Yesterday Rod and his wife mowed the lawns for us, and the garden sprang up from unfettered long grass to a smooth bowling green, edged with the promise of flowers to come.
Feeding the birds, I feed them on the front lawn and as I walk down the sparrows and collared doves follow, landing on the fence and flying down as I scatter the seed. The great corvine flock also come down as I depart, and Lucy also demands a scrap of bread. All that is a routine, when it is accompanied by sunny weather, the promise of a good summer is there also.
So what have I been doing as I weave, well for a start plenty of fiction on the BBC you can find, listening to the rather pompous tones of Will Self on Youtube, I wonder when we will have to pay to listen? Being famous for having opinions of course gets you into trouble, but Will Self did not hold well against the more measured intellectualism of Nial Ferguson. Read an article about Alistair Campbell as well, you know the man we would groan about, but his depression and mental confusion was a stark reminder that we can't always judge people from press reports on the media.
Yesterday I went into Pickering, hopefully to buy some slippers, but Pickering is a bit low on slippers, the market man wasn't there, he comes from Manchester. This I was told by the person who was selling odd pieces of vintage material (some of which I bought) and she was rather worried by his absence. Next I bought some crab, a scoopful to be precise, as one whole crab would have cost near £7 and I am not that keen, for a moment it reminded me of the village of Solva and the dressed crab for sale there. Such a term as dressed crab makes me giggle, frilly dress or what? Next was the wool shop, which also has an exciting display of old garden bits and bobs outside, I wanted some cottons for weaving.
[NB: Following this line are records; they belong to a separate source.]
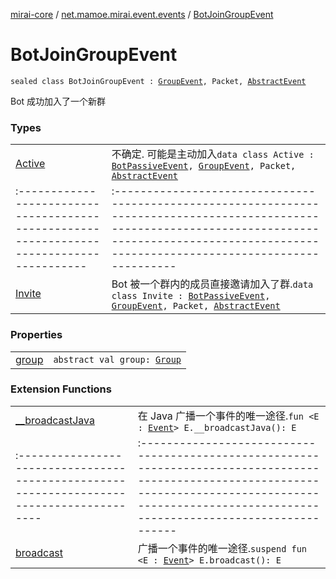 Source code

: [mirai-core](../../index.md) / [net.mamoe.mirai.event.events](../index.md) / [BotJoinGroupEvent](./index.md)

# BotJoinGroupEvent

`sealed class BotJoinGroupEvent : `[`GroupEvent`](../-group-event/index.md)`, Packet, `[`AbstractEvent`](../../net.mamoe.mirai.event/-abstract-event/index.md)

Bot 成功加入了一个新群

### Types
|||
|:----------------------------------------------------------------------------------------|:---------------------------------------------------------------------------------------------------------------------------------------------------------------------------------------------------------|
| [Active](-active/index.md) | 不确定. 可能是主动加入`data class Active : `[`BotPassiveEvent`](../-bot-passive-event.md)`, `[`GroupEvent`](../-group-event/index.md)`, Packet, `[`AbstractEvent`](../../net.mamoe.mirai.event/-abstract-event/index.md) ||||
|:----------------------------------------------------------------------------------------|:---------------------------------------------------------------------------------------------------------------------------------------------------------------------------------------------------------|
| [Invite](-invite/index.md) | Bot 被一个群内的成员直接邀请加入了群.`data class Invite : `[`BotPassiveEvent`](../-bot-passive-event.md)`, `[`GroupEvent`](../-group-event/index.md)`, Packet, `[`AbstractEvent`](../../net.mamoe.mirai.event/-abstract-event/index.md) |

### Properties
|||
|:----------------------------------------------------------------------------------------|:---------------------------------------------------------------------------------------------------------------------------------------------------------------------------------------------------------|
| [group](group.md) | `abstract val group: `[`Group`](../../net.mamoe.mirai.contact/-group/index.md) |

### Extension Functions
|||
|:----------------------------------------------------------------------------------------|:---------------------------------------------------------------------------------------------------------------------------------------------------------------------------------------------------------|
| [__broadcastJava](../../net.mamoe.mirai.event/__broadcast-java.md) | 在 Java 广播一个事件的唯一途径.`fun <E : `[`Event`](../../net.mamoe.mirai.event/-event/index.md)`> E.__broadcastJava(): E` ||||
|:----------------------------------------------------------------------------------------|:---------------------------------------------------------------------------------------------------------------------------------------------------------------------------------------------------------|
| [broadcast](../../net.mamoe.mirai.event/broadcast.md) | 广播一个事件的唯一途径.`suspend fun <E : `[`Event`](../../net.mamoe.mirai.event/-event/index.md)`> E.broadcast(): E` |

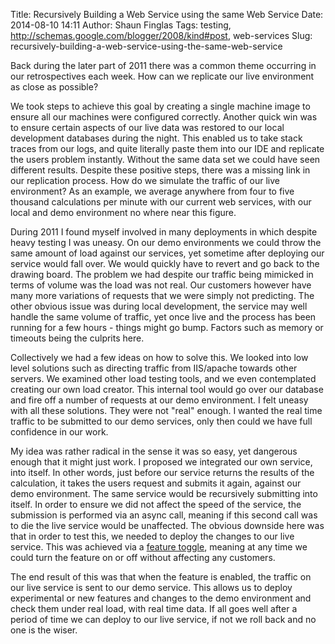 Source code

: Title: Recursively Building a Web Service using the same Web Service
Date: 2014-08-10 14:11
Author: Shaun Finglas
Tags: testing, http://schemas.google.com/blogger/2008/kind#post, web-services
Slug: recursively-building-a-web-service-using-the-same-web-service

Back during the later part of 2011 there was a common theme occurring in
our retrospectives each week. How can we replicate our live environment
as close as possible?

We took steps to achieve this goal by creating a single machine image to
ensure all our machines were configured correctly. Another quick win was
to ensure certain aspects of our live data was restored to our local
development databases during the night. This enabled us to take stack
traces from our logs, and quite literally paste them into our IDE and
replicate the users problem instantly. Without the same data set we
could have seen different results. Despite these positive steps, there
was a missing link in our replication process. How do we simulate the
traffic of our live environment? As an example, we average anywhere from
four to five thousand calculations per minute with our current web
services, with our local and demo environment no where near this figure.

During 2011 I found myself involved in many deployments in which despite
heavy testing I was uneasy. On our demo environments we could throw the
same amount of load against our services, yet sometime after deploying
our service would fall over. We would quickly have to revert and go back
to the drawing board. The problem we had despite our traffic being
mimicked in terms of volume was the load was not real. Our customers
however have many more variations of requests that we were simply not
predicting. The other obvious issue was during local development, the
service may well handle the same volume of traffic, yet once live and
the process has been running for a few hours - things might go bump.
Factors such as memory or timeouts being the culprits here.

Collectively we had a few ideas on how to solve this. We looked into low
level solutions such as directing traffic from IIS/apache towards other
servers. We examined other load testing tools, and we even contemplated
creating our own load creator. This internal tool would go over our
database and fire off a number of requests at our demo environment. I
felt uneasy with all these solutions. They were not "real" enough. I
wanted the real time traffic to be submitted to our demo services, only
then could we have full confidence in our work.

My idea was rather radical in the sense it was so easy, yet dangerous
enough that it might just work. I proposed we integrated our own
service, into itself. In other words, just before our service returns
the results of the calculation, it takes the users request and submits
it again, against our demo environment. The same service would be
recursively submitting into itself. In order to ensure we did not affect
the speed of the service, the submission is performed via an async call,
meaning if this second call was to die the live service would be
unaffected. The obvious downside here was that in order to test this, we
needed to deploy the changes to our live service. This was achieved via
a [feature toggle](http://en.wikipedia.org/wiki/Feature_toggle), meaning
at any time we could turn the feature on or off without affecting any
customers.

The end result of this was that when the feature is enabled, the traffic
on our live service is sent to our demo service. This allows us to
deploy experimental or new features and changes to the demo environment
and check them under real load, with real time data. If all goes well
after a period of time we can deploy to our live service, if not we roll
back and no one is the wiser.

</p>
Sometimes you wonder how shops survive, wool shops are not exactly making money hand over fist, but it is what makes people happy working amongst the tools of their trade.
Lastly the pet shop for a bed for Lucy, not that she has used it since, she spends a certain amount of the evening scratching up all the rugs, nesting I suppose.
2 comments:
Glad you have another blog I can visit. Looking at your garden in the wet on 'the other channel' so to speak leads me to say aren't we lucky to live in such a glorious area. There is the famous saying where the lady leaned over the wall to a gardener she knew and said 'isn't God wonderful in the garden' and he replied 'you should have seen what it was like when he had it to himself!' The different greens in your photograph make it almost a sin to add any colour.
Shall look forward to visiting here. Shall now attempt to put you on my blog list.
Thanks for visiting Pat. Now I presume the gardener was talking about wilderness, something many people want to get back to..Not that we ever can of course as the world becomes more and more occupied.